_What the task asks:_ Be exact. Print each record as it stands.

Saved data entries:
########################################

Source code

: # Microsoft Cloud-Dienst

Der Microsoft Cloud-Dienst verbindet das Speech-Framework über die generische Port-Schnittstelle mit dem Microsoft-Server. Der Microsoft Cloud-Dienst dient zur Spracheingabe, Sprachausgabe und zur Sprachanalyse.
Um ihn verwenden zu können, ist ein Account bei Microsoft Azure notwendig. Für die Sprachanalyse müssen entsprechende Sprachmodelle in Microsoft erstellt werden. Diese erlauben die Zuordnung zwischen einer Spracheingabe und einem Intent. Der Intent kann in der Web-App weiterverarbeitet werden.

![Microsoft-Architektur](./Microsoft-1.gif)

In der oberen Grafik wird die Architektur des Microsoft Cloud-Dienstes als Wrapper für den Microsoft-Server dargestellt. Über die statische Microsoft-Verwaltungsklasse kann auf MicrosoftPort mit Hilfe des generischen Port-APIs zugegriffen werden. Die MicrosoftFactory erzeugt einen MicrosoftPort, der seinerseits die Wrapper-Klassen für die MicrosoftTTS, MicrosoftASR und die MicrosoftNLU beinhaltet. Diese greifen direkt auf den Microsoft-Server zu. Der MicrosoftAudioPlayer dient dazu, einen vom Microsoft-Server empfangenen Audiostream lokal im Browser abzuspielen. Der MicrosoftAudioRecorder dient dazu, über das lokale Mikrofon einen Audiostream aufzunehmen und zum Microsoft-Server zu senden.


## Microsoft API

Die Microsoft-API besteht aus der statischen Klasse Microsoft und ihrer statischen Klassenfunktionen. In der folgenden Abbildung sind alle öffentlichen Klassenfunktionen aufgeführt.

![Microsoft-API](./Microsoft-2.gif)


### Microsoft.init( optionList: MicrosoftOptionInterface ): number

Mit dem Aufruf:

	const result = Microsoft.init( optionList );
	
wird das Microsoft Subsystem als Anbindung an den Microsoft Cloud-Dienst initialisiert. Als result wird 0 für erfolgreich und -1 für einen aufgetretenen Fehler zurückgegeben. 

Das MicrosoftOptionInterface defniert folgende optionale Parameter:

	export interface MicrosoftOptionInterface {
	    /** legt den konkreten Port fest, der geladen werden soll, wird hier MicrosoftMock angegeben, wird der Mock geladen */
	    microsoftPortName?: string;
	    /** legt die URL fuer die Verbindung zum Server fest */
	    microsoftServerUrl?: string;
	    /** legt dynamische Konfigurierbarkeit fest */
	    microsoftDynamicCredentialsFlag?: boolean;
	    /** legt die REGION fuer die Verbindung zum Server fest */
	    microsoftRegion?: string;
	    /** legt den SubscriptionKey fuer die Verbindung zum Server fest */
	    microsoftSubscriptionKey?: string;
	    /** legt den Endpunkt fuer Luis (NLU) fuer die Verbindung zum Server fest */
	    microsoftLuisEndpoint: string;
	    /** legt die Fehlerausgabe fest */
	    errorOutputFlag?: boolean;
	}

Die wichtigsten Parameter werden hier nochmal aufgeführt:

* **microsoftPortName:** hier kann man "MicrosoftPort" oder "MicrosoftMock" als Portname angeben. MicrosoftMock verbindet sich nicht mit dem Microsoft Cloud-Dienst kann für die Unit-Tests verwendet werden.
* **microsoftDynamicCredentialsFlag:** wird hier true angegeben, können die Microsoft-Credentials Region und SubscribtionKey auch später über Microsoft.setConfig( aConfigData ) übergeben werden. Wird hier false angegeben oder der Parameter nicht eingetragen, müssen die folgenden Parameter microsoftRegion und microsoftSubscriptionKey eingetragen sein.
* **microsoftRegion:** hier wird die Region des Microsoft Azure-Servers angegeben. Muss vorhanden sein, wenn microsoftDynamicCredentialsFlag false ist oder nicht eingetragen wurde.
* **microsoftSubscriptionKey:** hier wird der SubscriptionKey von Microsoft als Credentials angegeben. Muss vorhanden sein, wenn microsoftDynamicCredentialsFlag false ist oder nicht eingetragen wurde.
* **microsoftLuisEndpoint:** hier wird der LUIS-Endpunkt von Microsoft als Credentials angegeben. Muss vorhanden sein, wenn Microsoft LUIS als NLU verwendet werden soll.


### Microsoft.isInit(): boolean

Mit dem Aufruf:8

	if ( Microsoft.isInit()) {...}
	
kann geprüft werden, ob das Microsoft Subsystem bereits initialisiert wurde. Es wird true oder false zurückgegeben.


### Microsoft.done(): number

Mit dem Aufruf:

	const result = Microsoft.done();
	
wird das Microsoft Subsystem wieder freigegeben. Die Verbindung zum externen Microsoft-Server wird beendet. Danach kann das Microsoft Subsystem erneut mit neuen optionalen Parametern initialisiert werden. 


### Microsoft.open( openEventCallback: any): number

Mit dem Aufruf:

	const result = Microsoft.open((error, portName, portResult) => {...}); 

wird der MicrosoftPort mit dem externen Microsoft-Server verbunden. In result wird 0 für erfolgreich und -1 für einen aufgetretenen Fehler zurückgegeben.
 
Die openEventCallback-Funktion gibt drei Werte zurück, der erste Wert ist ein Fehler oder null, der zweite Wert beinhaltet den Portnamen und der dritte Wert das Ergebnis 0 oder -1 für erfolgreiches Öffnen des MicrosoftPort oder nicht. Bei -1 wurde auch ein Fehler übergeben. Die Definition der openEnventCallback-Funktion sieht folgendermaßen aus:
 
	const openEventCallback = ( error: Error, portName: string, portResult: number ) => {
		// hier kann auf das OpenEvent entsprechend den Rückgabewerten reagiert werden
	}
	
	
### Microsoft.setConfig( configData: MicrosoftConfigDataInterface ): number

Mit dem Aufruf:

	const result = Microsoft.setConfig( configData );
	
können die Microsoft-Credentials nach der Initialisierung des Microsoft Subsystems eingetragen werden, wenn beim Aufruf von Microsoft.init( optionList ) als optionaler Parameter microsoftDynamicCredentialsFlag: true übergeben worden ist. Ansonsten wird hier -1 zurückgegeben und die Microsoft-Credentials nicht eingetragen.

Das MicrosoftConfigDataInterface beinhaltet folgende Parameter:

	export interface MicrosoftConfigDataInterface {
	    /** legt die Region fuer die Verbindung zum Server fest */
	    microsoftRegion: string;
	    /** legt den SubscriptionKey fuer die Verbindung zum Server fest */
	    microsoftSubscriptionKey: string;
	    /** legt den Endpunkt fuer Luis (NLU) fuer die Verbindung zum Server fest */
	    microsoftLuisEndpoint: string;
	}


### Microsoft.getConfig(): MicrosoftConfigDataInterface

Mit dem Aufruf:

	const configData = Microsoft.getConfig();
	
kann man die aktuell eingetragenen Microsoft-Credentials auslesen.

########################################

_Answer space:_
Source code

: # Microsoft Cloud-Dienst

Der Microsoft Cloud-Dienst verbindet das Speech-Framework über die generische Port-Schnittstelle mit dem Microsoft-Server. Der Microsoft Cloud-Dienst dient zur Spracheingabe, Sprachausgabe und zur Sprachanalyse.
Um ihn verwenden zu können, ist ein Account bei Microsoft Azure notwendig. Für die Sprachanalyse müssen entsprechende Sprachmodelle in Microsoft erstellt werden. Diese erlauben die Zuordnung zwischen einer Spracheingabe und einem Intent. Der Intent kann in der Web-App weiterverarbeitet werden.

![Microsoft-Architektur](./Microsoft-1.gif)

In der oberen Grafik wird die Architektur des Microsoft Cloud-Dienstes als Wrapper für den Microsoft-Server dargestellt. Über die statische Microsoft-Verwaltungsklasse kann auf MicrosoftPort mit Hilfe des generischen Port-APIs zugegriffen werden. Die MicrosoftFactory erzeugt einen MicrosoftPort, der seinerseits die Wrapper-Klassen für die MicrosoftTTS, MicrosoftASR und die MicrosoftNLU beinhaltet. Diese greifen direkt auf den Microsoft-Server zu. Der MicrosoftAudioPlayer dient dazu, einen vom Microsoft-Server empfangenen Audiostream lokal im Browser abzuspielen. Der MicrosoftAudioRecorder dient dazu, über das lokale Mikrofon einen Audiostream aufzunehmen und zum Microsoft-Server zu senden.


## Microsoft API

Die Microsoft-API besteht aus der statischen Klasse Microsoft und ihrer statischen Klassenfunktionen. In der folgenden Abbildung sind alle öffentlichen Klassenfunktionen aufgeführt.

![Microsoft-API](./Microsoft-2.gif)


### Microsoft.init( optionList: MicrosoftOptionInterface ): number

Mit dem Aufruf:

	const result = Microsoft.init( optionList );
	
wird das Microsoft Subsystem als Anbindung an den Microsoft Cloud-Dienst initialisiert. Als result wird 0 für erfolgreich und -1 für einen aufgetretenen Fehler zurückgegeben. 

Das MicrosoftOptionInterface defniert folgende optionale Parameter:

	export interface MicrosoftOptionInterface {
	    /** legt den konkreten Port fest, der geladen werden soll, wird hier MicrosoftMock angegeben, wird der Mock geladen */
	    microsoftPortName?: string;
	    /** legt die URL fuer die Verbindung zum Server fest */
	    microsoftServerUrl?: string;
	    /** legt dynamische Konfigurierbarkeit fest */
	    microsoftDynamicCredentialsFlag?: boolean;
	    /** legt die REGION fuer die Verbindung zum Server fest */
	    microsoftRegion?: string;
	    /** legt den SubscriptionKey fuer die Verbindung zum Server fest */
	    microsoftSubscriptionKey?: string;
	    /** legt den Endpunkt fuer Luis (NLU) fuer die Verbindung zum Server fest */
	    microsoftLuisEndpoint: string;
	    /** legt die Fehlerausgabe fest */
	    errorOutputFlag?: boolean;
	}

Die wichtigsten Parameter werden hier nochmal aufgeführt:

* **microsoftPortName:** hier kann man "MicrosoftPort" oder "MicrosoftMock" als Portname angeben. MicrosoftMock verbindet sich nicht mit dem Microsoft Cloud-Dienst kann für die Unit-Tests verwendet werden.
* **microsoftDynamicCredentialsFlag:** wird hier true angegeben, können die Microsoft-Credentials Region und SubscribtionKey auch später über Microsoft.setConfig( aConfigData ) übergeben werden. Wird hier false angegeben oder der Parameter nicht eingetragen, müssen die folgenden Parameter microsoftRegion und microsoftSubscriptionKey eingetragen sein.
* **microsoftRegion:** hier wird die Region des Microsoft Azure-Servers angegeben. Muss vorhanden sein, wenn microsoftDynamicCredentialsFlag false ist oder nicht eingetragen wurde.
* **microsoftSubscriptionKey:** hier wird der SubscriptionKey von Microsoft als Credentials angegeben. Muss vorhanden sein, wenn microsoftDynamicCredentialsFlag false ist oder nicht eingetragen wurde.
* **microsoftLuisEndpoint:** hier wird der LUIS-Endpunkt von Microsoft als Credentials angegeben. Muss vorhanden sein, wenn Microsoft LUIS als NLU verwendet werden soll.


### Microsoft.isInit(): boolean

Mit dem Aufruf:8

	if ( Microsoft.isInit()) {...}
	
kann geprüft werden, ob das Microsoft Subsystem bereits initialisiert wurde. Es wird true oder false zurückgegeben.


### Microsoft.done(): number

Mit dem Aufruf:

	const result = Microsoft.done();
	
wird das Microsoft Subsystem wieder freigegeben. Die Verbindung zum externen Microsoft-Server wird beendet. Danach kann das Microsoft Subsystem erneut mit neuen optionalen Parametern initialisiert werden. 


### Microsoft.open( openEventCallback: any): number

Mit dem Aufruf:

	const result = Microsoft.open((error, portName, portResult) => {...}); 

wird der MicrosoftPort mit dem externen Microsoft-Server verbunden. In result wird 0 für erfolgreich und -1 für einen aufgetretenen Fehler zurückgegeben.
 
Die openEventCallback-Funktion gibt drei Werte zurück, der erste Wert ist ein Fehler oder null, der zweite Wert beinhaltet den Portnamen und der dritte Wert das Ergebnis 0 oder -1 für erfolgreiches Öffnen des MicrosoftPort oder nicht. Bei -1 wurde auch ein Fehler übergeben. Die Definition der openEnventCallback-Funktion sieht folgendermaßen aus:
 
	const openEventCallback = ( error: Error, portName: string, portResult: number ) => {
		// hier kann auf das OpenEvent entsprechend den Rückgabewerten reagiert werden
	}
	
	
### Microsoft.setConfig( configData: MicrosoftConfigDataInterface ): number

Mit dem Aufruf:

	const result = Microsoft.setConfig( configData );
	
können die Microsoft-Credentials nach der Initialisierung des Microsoft Subsystems eingetragen werden, wenn beim Aufruf von Microsoft.init( optionList ) als optionaler Parameter microsoftDynamicCredentialsFlag: true übergeben worden ist. Ansonsten wird hier -1 zurückgegeben und die Microsoft-Credentials nicht eingetragen.

Das MicrosoftConfigDataInterface beinhaltet folgende Parameter:

	export interface MicrosoftConfigDataInterface {
	    /** legt die Region fuer die Verbindung zum Server fest */
	    microsoftRegion: string;
	    /** legt den SubscriptionKey fuer die Verbindung zum Server fest */
	    microsoftSubscriptionKey: string;
	    /** legt den Endpunkt fuer Luis (NLU) fuer die Verbindung zum Server fest */
	    microsoftLuisEndpoint: string;
	}


### Microsoft.getConfig(): MicrosoftConfigDataInterface

Mit dem Aufruf:

	const configData = Microsoft.getConfig();
	
kann man die aktuell eingetragenen Microsoft-Credentials auslesen.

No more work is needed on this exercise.